INSTRUCTIONS FOR THE TASK -
Line filter on the word "than": copy each matching line from the entries.

Stored data
=-=-=

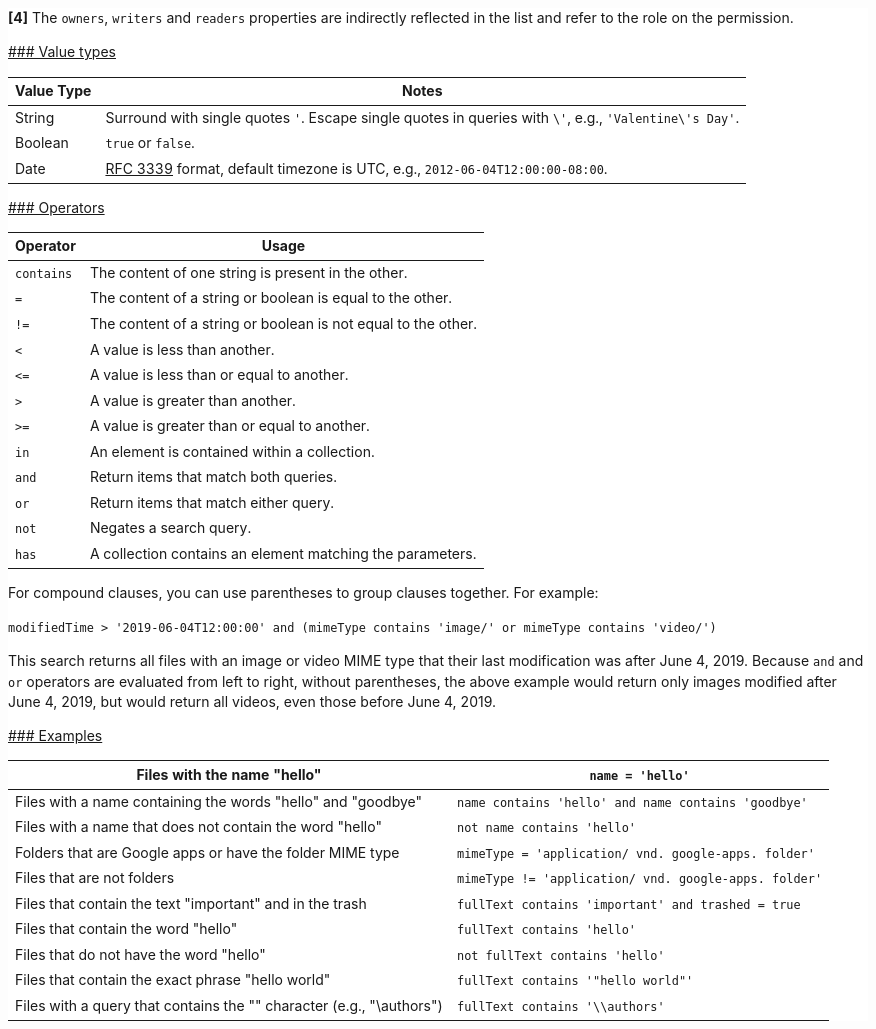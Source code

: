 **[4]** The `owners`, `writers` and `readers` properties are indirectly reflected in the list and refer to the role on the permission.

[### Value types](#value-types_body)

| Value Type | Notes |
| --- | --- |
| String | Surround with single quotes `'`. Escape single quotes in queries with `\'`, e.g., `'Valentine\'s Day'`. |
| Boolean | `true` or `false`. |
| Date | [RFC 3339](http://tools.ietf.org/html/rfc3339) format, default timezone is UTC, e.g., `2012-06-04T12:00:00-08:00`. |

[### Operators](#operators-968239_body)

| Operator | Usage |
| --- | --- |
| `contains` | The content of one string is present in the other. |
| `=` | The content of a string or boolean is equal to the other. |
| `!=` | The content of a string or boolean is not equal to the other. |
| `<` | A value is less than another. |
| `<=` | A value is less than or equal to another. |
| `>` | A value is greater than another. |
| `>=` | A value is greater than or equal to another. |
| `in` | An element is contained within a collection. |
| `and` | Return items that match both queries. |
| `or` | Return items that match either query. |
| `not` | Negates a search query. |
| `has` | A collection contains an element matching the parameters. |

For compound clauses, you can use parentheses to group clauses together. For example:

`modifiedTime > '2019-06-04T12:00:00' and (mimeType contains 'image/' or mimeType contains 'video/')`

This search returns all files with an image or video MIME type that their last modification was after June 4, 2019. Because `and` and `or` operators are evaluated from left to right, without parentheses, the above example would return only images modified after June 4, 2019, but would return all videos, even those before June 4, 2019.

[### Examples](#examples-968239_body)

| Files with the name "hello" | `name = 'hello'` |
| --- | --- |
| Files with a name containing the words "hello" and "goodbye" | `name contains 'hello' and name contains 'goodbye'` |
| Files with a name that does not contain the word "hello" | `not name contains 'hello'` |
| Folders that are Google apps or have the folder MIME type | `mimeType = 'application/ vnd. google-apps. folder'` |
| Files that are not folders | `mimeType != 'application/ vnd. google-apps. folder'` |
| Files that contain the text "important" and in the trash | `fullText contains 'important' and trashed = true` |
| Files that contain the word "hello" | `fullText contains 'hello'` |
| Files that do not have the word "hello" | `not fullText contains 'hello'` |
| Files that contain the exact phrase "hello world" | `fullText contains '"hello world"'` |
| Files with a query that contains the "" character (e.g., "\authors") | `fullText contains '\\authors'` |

=-=-=

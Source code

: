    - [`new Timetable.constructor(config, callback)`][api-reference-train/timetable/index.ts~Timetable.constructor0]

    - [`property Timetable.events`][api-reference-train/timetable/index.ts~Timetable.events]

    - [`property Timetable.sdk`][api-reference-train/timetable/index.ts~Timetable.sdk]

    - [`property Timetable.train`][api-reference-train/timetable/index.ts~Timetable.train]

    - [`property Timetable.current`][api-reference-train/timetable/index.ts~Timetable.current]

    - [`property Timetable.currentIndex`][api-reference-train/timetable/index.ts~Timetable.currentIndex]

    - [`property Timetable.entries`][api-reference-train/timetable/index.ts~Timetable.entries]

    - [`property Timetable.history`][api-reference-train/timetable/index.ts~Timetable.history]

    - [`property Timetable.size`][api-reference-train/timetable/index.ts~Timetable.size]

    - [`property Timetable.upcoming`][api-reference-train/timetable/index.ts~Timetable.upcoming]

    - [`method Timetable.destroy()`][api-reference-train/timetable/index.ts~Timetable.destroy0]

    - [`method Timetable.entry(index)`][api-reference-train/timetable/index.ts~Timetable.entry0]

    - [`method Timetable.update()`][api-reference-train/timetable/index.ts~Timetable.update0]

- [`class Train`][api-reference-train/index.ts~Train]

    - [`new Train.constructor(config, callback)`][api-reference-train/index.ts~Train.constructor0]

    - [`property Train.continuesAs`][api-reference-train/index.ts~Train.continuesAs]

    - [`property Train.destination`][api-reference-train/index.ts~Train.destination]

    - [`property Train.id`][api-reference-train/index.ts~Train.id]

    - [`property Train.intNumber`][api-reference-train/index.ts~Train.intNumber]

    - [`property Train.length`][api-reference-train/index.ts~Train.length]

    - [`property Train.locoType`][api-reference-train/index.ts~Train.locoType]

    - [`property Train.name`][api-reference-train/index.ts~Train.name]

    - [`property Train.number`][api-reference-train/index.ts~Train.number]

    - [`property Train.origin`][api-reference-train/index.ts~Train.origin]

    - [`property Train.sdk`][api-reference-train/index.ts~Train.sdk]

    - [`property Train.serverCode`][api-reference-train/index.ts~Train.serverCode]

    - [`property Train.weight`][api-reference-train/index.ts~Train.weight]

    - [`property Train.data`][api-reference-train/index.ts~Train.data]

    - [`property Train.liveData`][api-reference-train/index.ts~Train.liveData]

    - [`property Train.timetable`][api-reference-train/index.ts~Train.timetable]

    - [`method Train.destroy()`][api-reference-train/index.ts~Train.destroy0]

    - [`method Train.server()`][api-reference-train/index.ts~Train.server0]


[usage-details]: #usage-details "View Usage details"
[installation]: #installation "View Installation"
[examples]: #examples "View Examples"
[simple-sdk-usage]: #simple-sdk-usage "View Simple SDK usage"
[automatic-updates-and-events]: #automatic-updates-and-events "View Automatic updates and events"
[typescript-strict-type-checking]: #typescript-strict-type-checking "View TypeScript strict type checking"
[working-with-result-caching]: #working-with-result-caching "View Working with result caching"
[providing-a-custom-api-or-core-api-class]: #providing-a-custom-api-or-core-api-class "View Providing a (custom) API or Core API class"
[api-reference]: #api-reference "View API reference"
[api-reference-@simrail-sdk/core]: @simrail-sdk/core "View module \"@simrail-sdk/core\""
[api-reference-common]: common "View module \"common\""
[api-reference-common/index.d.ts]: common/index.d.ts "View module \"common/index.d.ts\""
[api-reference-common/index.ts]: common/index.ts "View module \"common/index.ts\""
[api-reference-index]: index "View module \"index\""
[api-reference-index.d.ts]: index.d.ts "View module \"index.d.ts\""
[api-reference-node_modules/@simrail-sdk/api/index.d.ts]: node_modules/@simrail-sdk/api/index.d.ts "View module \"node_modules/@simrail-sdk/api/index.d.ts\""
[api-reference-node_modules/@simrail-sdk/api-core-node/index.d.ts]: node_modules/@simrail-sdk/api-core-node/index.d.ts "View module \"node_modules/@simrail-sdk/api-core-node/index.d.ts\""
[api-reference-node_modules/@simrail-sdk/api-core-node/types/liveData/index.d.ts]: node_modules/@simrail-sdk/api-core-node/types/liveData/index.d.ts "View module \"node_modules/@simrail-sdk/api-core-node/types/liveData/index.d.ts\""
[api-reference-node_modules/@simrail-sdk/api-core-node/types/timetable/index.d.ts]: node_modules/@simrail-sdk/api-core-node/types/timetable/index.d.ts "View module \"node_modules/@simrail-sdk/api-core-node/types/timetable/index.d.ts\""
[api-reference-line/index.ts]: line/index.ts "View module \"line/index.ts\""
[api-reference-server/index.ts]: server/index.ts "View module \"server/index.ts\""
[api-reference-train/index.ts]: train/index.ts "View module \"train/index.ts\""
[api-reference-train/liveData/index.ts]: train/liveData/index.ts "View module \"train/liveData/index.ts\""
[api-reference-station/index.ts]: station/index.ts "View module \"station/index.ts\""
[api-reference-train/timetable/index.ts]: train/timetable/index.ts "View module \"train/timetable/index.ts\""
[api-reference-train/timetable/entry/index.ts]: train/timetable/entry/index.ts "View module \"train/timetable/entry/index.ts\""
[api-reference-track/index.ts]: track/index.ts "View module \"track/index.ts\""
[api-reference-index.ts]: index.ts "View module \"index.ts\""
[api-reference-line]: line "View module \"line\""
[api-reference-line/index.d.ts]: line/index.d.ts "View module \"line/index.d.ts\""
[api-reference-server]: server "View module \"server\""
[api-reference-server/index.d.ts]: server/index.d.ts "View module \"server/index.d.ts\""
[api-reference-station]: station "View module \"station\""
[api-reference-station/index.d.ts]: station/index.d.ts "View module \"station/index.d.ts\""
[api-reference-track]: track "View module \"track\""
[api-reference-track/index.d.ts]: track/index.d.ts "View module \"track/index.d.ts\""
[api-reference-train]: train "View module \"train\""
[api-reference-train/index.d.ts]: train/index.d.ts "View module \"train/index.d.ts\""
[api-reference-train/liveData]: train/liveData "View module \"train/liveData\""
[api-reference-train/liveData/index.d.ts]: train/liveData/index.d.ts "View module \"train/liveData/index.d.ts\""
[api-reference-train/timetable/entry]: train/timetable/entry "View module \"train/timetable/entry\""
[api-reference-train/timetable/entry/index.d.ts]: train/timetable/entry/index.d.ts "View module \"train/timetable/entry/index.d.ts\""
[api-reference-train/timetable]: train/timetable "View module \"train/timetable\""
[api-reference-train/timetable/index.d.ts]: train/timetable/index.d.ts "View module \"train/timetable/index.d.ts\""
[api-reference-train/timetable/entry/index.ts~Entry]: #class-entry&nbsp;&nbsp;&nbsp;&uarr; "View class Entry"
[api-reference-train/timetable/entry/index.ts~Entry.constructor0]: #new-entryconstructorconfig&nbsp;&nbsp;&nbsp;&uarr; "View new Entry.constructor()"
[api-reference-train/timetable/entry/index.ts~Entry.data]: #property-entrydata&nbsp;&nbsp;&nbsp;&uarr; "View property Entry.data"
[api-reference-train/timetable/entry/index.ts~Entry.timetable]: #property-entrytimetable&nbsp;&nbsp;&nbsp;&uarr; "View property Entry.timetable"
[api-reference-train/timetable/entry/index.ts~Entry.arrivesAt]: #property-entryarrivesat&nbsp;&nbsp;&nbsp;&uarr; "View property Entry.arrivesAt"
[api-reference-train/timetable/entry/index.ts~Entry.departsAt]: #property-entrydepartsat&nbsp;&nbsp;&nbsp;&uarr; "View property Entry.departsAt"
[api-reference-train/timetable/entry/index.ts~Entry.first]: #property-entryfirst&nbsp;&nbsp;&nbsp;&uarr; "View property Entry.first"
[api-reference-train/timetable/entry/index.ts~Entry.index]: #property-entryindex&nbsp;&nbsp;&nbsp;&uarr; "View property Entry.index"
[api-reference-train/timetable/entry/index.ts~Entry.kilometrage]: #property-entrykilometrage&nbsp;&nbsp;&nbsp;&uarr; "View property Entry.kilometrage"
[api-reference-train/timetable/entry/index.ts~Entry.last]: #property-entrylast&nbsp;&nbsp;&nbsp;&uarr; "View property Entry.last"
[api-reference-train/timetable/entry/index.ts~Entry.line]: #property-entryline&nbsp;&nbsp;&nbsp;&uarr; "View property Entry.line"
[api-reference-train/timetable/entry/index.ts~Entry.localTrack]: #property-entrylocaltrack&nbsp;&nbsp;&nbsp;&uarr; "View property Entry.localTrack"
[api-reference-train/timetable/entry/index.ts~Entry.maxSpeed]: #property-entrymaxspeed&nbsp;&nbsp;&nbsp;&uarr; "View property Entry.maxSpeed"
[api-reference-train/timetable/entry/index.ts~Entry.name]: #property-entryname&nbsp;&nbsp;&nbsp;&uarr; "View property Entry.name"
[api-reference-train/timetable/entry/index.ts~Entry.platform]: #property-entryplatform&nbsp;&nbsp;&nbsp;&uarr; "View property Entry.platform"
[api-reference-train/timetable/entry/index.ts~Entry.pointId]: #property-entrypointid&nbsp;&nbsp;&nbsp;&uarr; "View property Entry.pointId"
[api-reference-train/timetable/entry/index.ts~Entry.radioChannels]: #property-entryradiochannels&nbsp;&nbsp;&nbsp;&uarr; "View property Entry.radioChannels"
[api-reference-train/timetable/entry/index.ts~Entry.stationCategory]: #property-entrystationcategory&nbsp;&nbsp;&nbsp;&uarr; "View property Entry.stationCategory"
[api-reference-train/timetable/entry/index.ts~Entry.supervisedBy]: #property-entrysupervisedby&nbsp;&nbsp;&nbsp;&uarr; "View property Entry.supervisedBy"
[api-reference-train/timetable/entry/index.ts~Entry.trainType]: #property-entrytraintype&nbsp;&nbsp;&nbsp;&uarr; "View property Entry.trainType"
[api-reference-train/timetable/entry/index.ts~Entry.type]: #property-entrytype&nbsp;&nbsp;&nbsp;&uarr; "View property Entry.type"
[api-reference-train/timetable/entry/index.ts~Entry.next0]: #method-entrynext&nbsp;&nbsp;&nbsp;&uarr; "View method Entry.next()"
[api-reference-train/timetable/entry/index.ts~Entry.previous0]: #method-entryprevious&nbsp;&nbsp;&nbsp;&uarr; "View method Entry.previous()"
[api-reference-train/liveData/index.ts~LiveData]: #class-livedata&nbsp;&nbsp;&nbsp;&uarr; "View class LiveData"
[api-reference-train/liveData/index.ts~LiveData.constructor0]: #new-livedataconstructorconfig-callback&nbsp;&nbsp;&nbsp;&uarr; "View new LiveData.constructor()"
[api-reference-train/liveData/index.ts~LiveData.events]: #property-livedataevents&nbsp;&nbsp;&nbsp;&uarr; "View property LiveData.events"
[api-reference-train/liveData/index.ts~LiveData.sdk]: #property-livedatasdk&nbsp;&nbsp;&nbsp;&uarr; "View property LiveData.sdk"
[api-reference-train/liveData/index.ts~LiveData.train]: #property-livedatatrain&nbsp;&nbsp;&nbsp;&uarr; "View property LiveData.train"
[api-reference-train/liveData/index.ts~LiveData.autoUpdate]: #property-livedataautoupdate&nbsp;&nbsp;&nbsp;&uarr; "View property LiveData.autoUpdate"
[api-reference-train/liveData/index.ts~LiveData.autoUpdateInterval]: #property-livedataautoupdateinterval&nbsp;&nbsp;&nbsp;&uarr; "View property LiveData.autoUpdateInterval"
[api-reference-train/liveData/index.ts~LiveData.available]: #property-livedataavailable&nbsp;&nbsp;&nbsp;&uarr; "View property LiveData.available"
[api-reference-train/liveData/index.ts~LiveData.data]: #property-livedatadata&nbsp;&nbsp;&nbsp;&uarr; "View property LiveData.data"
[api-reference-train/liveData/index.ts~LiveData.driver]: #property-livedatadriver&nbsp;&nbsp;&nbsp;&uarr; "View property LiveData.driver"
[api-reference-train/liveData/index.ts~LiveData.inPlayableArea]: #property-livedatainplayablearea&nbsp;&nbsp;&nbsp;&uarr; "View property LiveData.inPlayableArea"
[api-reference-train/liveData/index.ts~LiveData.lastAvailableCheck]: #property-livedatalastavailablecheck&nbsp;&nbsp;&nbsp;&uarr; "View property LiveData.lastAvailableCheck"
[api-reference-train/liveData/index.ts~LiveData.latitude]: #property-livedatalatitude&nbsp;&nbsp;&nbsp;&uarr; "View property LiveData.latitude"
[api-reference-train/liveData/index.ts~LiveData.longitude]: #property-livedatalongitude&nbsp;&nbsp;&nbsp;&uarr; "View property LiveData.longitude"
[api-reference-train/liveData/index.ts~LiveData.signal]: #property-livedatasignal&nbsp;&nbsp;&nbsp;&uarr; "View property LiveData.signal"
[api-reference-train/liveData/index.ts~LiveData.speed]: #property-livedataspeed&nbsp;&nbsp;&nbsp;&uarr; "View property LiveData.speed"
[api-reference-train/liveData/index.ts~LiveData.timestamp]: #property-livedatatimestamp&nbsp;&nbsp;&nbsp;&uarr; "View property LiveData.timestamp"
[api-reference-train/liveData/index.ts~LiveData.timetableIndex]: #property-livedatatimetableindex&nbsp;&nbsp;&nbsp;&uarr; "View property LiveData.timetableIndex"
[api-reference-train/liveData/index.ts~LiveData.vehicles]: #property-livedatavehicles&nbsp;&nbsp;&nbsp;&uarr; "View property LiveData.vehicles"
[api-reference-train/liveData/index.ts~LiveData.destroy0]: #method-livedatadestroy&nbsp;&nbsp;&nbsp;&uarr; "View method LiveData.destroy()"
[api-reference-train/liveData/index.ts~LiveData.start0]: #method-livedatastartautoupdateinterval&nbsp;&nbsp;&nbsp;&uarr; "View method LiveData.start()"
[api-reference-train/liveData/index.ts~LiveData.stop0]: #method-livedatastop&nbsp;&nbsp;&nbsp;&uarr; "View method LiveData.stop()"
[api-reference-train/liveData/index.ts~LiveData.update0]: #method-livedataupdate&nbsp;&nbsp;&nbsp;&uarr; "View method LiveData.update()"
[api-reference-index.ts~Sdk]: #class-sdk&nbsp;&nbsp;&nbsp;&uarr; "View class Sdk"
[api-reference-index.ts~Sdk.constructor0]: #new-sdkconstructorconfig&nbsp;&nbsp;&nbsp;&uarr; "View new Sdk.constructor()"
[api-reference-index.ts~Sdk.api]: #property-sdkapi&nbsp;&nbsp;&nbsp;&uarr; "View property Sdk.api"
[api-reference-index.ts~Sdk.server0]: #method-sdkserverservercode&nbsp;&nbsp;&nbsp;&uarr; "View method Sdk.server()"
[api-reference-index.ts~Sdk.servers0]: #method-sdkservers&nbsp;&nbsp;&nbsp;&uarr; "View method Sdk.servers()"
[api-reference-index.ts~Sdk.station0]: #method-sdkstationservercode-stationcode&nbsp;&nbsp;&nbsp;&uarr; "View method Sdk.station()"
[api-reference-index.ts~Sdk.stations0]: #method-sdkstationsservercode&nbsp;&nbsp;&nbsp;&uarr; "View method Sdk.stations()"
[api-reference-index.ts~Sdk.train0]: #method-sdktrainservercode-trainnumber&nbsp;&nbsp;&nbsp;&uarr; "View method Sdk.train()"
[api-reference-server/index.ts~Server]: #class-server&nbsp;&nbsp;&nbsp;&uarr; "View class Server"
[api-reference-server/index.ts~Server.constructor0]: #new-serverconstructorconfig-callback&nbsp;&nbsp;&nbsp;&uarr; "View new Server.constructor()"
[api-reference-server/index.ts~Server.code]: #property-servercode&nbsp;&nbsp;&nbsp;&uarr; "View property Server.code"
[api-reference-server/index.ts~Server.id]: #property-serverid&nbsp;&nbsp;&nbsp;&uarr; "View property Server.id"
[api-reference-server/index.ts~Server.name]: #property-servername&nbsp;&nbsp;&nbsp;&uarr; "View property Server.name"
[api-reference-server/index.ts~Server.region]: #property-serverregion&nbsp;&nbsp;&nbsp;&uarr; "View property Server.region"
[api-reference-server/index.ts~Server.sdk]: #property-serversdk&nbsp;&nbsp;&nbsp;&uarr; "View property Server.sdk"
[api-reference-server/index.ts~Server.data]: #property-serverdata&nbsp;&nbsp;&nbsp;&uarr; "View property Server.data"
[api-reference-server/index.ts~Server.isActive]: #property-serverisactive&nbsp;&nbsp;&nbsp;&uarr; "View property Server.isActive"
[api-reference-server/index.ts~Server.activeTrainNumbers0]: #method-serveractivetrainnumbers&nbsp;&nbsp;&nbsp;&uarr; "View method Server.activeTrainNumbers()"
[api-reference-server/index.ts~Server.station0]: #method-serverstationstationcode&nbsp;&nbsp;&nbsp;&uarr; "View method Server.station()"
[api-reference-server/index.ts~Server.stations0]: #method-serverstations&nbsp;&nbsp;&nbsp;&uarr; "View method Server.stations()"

=-=-=

ANSWER SPACE -
| `<` | A value is less than another. |
| `<=` | A value is less than or equal to another. |
| `>` | A value is greater than another. |
| `>=` | A value is greater than or equal to another. |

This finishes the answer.